EXERCISE AIM
Write the records out again, precisely as they stand.

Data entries

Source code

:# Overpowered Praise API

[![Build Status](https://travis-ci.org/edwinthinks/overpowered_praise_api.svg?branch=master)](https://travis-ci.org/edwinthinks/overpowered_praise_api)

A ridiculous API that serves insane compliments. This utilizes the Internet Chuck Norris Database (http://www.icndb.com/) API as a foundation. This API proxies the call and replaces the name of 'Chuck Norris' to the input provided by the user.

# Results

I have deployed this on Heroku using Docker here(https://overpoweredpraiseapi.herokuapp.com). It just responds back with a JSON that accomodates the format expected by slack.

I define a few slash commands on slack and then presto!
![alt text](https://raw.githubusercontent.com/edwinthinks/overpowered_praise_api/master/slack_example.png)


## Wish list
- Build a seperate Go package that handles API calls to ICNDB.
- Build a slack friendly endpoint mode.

YOUR RESPONSE
Source code

:# Overpowered Praise API

[![Build Status](https://travis-ci.org/edwinthinks/overpowered_praise_api.svg?branch=master)](https://travis-ci.org/edwinthinks/overpowered_praise_api)

A ridiculous API that serves insane compliments. This utilizes the Internet Chuck Norris Database (http://www.icndb.com/) API as a foundation. This API proxies the call and replaces the name of 'Chuck Norris' to the input provided by the user.

# Results

I have deployed this on Heroku using Docker here(https://overpoweredpraiseapi.herokuapp.com). It just responds back with a JSON that accomodates the format expected by slack.

I define a few slash commands on slack and then presto!
![alt text](https://raw.githubusercontent.com/edwinthinks/overpowered_praise_api/master/slack_example.png)


## Wish list
- Build a seperate Go package that handles API calls to ICNDB.
- Build a slack friendly endpoint mode.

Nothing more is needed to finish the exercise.